Dropping singles every few months is all about keeping up with how quickly streaming moves; I love focusing on bodies of work, playing in the sandbox and trying to really say something across a group of songs.

Chaz Cardigan on why he wanted to release his EP

Additionally, Chaz went back and forth between whether this was an EP or a full-length [album] a few times, but he thinks there’s just enough on ‘Holograma’ to say what he wanted to and to not have any filler.

https://www.instagram.com/p/CGm-WJSBShk/

“I was finishing the EP right before the pandemic, and there were a lot of conversations about whether it was worth releasing this year,” Chaz continues. “Releasing right now is such a shot in the dark without the option to tour, but I had also just taken “Not OK!” to radio right as COVID-19 exploded; I didn’t have the option to just sit at home and not follow it up if I ever want to play shows again.”

Some A-listers have said that putting music out right now is a distraction, or it’s useless with the state of the world — Chaz is not a big enough artist that his releases take focus off of social issues, and he goes out of his way to talk about politics every day on social media. Adam Levine is going to be okay when this is all said and done whether he puts a song out this year or not. Chaz on the other hand, has got a millisecond to make people care before The Algorithm moves on, and as he has been livestreaming and talking to fans this year, Chaz has really just found that people want music and they want it to be about something.

Chaz on his songs he would recommend to listeners: “Change Your Mind” is probably the most immediate ‘pop’ song; “Let It Rest” is the closest to the kind of music I listen to when I’m not writing; and “Jesus Christ I’m Lonely” is the most personal song I’ve ever written, it’s also the one track on the EP that I produced and played everything on, so it sort of carries that DIY torch from the last records.

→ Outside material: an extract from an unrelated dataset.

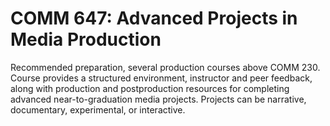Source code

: # COMM 647: Advanced Projects in Media Production

Recommended preparation, several production courses above COMM 230. Course provides a structured environment, instructor and peer feedback, along with production and postproduction resources for completing advanced near-to-graduation media projects. Projects can be narrative, documentary, experimental, or interactive.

“Things have to get better,” expresses to CelebMix. “Everybody’s distant; from ourselves, our relationships, what we actually believe.” “Make America Great Again”, Brexit, Marine Le Penne, Bolsonaro — there’s a lot of living in the past. A lot of searching for boogeymen to put the blame on. And you can actually do something about it: you, Chaz, we all have the option to be here, now. “To unlearn, to change the narrative, to look at things for what they are and not what you’re imagining them to be. You can do it, but you have to do it,” Chaz adds.

At the moment Chaz is finishing another body of work. “Until touring is an option again all I can do is keep making music, and I’ve been writing a lot in quarantine,” Chaz concludes in our chat.